The list goes on and on..if you really think that most consumers are DIYer's and that life would go on normal without B&M dealers, you are way off.


----------



## mikey7182 (Jan 16, 2008)

Angrywhopper said:


> I was in a discussion like this about a year ago.
> 
> First of all, B&M stores will always exist. The DIY community is very small compared to the general car audio buying market. Not everyone has the time/patience to lookup products on the internet or read a forum everyday for hours.


Your argument here makes the assumption that the only people who purchase product on the internet as opposed to locally at a B&M are DIY'ers. Again, reference my Ultimate Electronics/Circuit City example. This isn't just about car audio; it's a shift in the general marketplace. Amazon.com saw a significant increase in market share on big screen TVs last year, while retailers like Best Buy lost ground. It doesn't mean they're hanging them in their house themselves, but they're getting the products at a substantial discount by purchasing online, saving sales tax, and paying someone locally to do the labor. The same holds true for many people purchasing car audio product that may not be from the DIY crowd. It doesn't take hours and hours to pick out a $150 headunit with USB. You do a few google searches, read a few reviews, then find the most reputable online source for the cheapest price shipped and you click "Buy." You make it sound like buying on the internet is some treacherous, laborious process.  Now since they'll have to pay someone to do the labor, B&M shops may continue to hang around in that respect, but listen to how many guys are losing local shops. Listen to how many major retailers are going out of business and being replaced by online vendors. How many new car audio B&Ms have opened up in your city in the last 5 years, and how many of them are still in business, let alone thriving? I'm not just making this **** up... it's easily observable.

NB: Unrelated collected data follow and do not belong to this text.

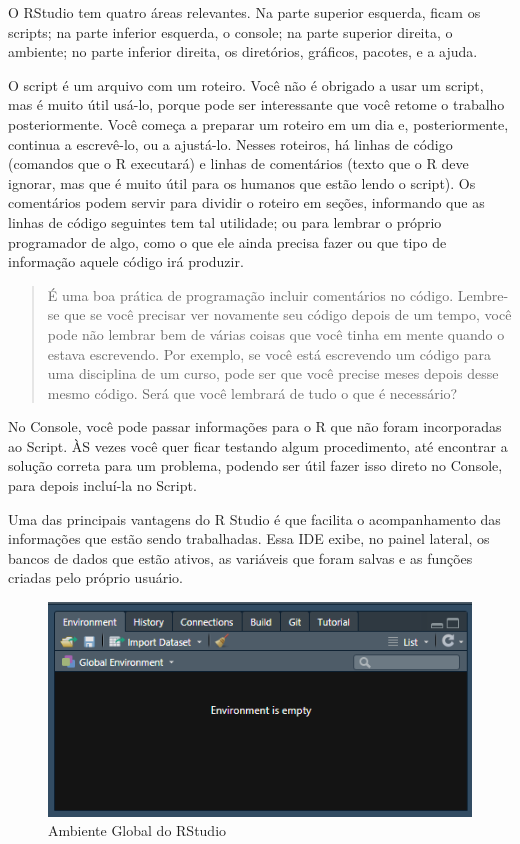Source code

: \documentclass[
]{book}
\begin{document}
O RStudio tem quatro áreas relevantes. Na parte superior esquerda, ficam os scripts; na parte inferior esquerda, o console; na parte superior direita, o ambiente; no parte inferior direita, os diretórios, gráficos, pacotes, e a ajuda.

O script é um arquivo com um roteiro. Você não é obrigado a usar um script, mas é muito útil usá-lo, porque pode ser interessante que você retome o trabalho posteriormente. Você começa a preparar um roteiro em um dia e, posteriormente, continua a escrevê-lo, ou a ajustá-lo. Nesses roteiros, há linhas de código (comandos que o R executará) e linhas de comentários (texto que o R deve ignorar, mas que é muito útil para os humanos que estão lendo o script). Os comentários podem servir para dividir o roteiro em seções, informando que as linhas de código seguintes tem tal utilidade; ou para lembrar o próprio programador de algo, como o que ele ainda precisa fazer ou que tipo de informação aquele código irá produzir.

\begin{quote}
É uma boa prática de programação incluir comentários no código.
Lembre-se que se você precisar ver novamente seu código depois de um tempo, você pode não lembrar bem de várias coisas que você tinha em mente quando o estava escrevendo.
Por exemplo, se você está escrevendo um código para uma disciplina de um curso, pode ser que você precise meses depois desse mesmo código. Será que você lembrará de tudo o que é necessário?
\end{quote}

No Console, você pode passar informações para o R que não foram incorporadas ao Script. ÀS vezes você quer ficar testando algum procedimento, até encontrar a solução correta para um problema, podendo ser útil fazer isso direto no Console, para depois incluí-la no Script.

Uma das principais vantagens do R Studio é que facilita o acompanhamento das informações que estão sendo trabalhadas. Essa IDE exibe, no painel lateral, os bancos de dados que estão ativos, as variáveis que foram salvas e as funções criadas pelo próprio usuário.

\begin{figure}
\centering
\includegraphics{r-studio-environment.PNG}
\caption{Ambiente Global do RStudio}
\end{figure}
\end{document}
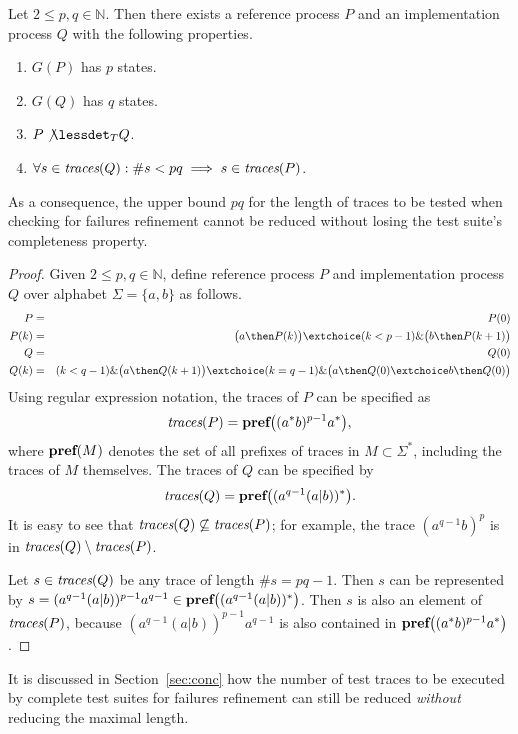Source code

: \begin{theorem}
Let $2\le p,q \in\mathbb{N}$. Then there exists a reference process $P$ and an
implementation process $Q$ with the following properties.
\begin{enumerate}
\item $G(P)$ has $p$ states.
\item $G(Q)$ has $q$ states.
\item $P\not\lessdet_T Q$.
\item $\forall s\in\text{\it traces}(Q): \#s < pq\implies s\in\text{\it traces}(P)$.
\end{enumerate}
As a consequence, the upper bound $pq$ for the length of traces to be tested when checking for failures refinement cannot be reduced without losing the test suite's completeness property.
\end{theorem}
\begin{proof}
Given $2\le p,q \in\mathbb{N}$, define reference process $P$ and implementation process $Q$
over alphabet $\Sigma =\{ a,b\}$ as follows.
\begin{eqnarray*}
P & = &  P(0) 
\\
P(k) & = & \big( a \then P(k) \big) \extchoice (k < p-1) \& \big( b \then P(k+1)\big)
\\ 
Q & = & Q(0)
\\
Q(k) & = & (k < q-1) \& \big( a \then Q(k+1)    \big) \extchoice 
( k = q-1)\& \big( a\then Q(0) \extchoice b\then Q(0)  \big)
\end{eqnarray*}
Using regular expression notation, the traces of $P$ can be specified as
\[
\text{\it traces}(P) = \text{\bf pref}\big(  (a^*b)^{p-1}a^* \big),
\]
where $\text{\bf pref}(M)$ denotes the set of all prefixes of traces in $M\subset\Sigma^*$, 
including the traces of $M$ themselves.
The traces of $Q$ can be specified by
\[
\text{\it traces}(Q) = \text{\bf pref}\big( (a^{q-1}(a|b))^*  \big).
\]
It is easy to see that $\text{\it traces}(Q)\not\subseteq\text{\it traces}(P)$; 
for example, the trace $(a^{q-1}b)^p$ is in
$\text{\it traces}(Q)\setminus\text{\it traces}(P)$.

Let $s \in\text{\it traces}(Q)$ be any trace of length $\#s = pq-1$. Then $s$ can be represented 
by $s = (a^{q-1}(a|b))^{p-1}a^{q-1} \in \text{\bf pref}\big( (a^{q-1}(a|b))^*  \big)$. 
Then $s$ is also an element of $\text{\it traces}(P)$, because $(a^{q-1}(a|b))^{p-1}a^{q-1}$ 
is also contained in $\text{\bf pref}\big(  (a^*b)^{p-1}a^* \big)$.
\xbox
\end{proof}

It is discussed in Section~\ref{sec:conc} how the number of test traces to be executed 
by complete test suites for failures refinement   can still be reduced {\it without} reducing 
the maximal length.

> Many would rather walk into a store, tell somebody what they want, and come back the next day to pick up their car complete and ready to go. If you're taking your executives out to lunch on Monday, you can't have the tweeter hanging out of the pod and the rear deck torn out sitting in your garage. Also, there are many people that are in a place in their life where they can afford to have someone else do the job for them. I know my father would rather spend his time with his family or working on his investments than to save a few dollars here and there. It's just simply not worth it when he has more important things going on his life.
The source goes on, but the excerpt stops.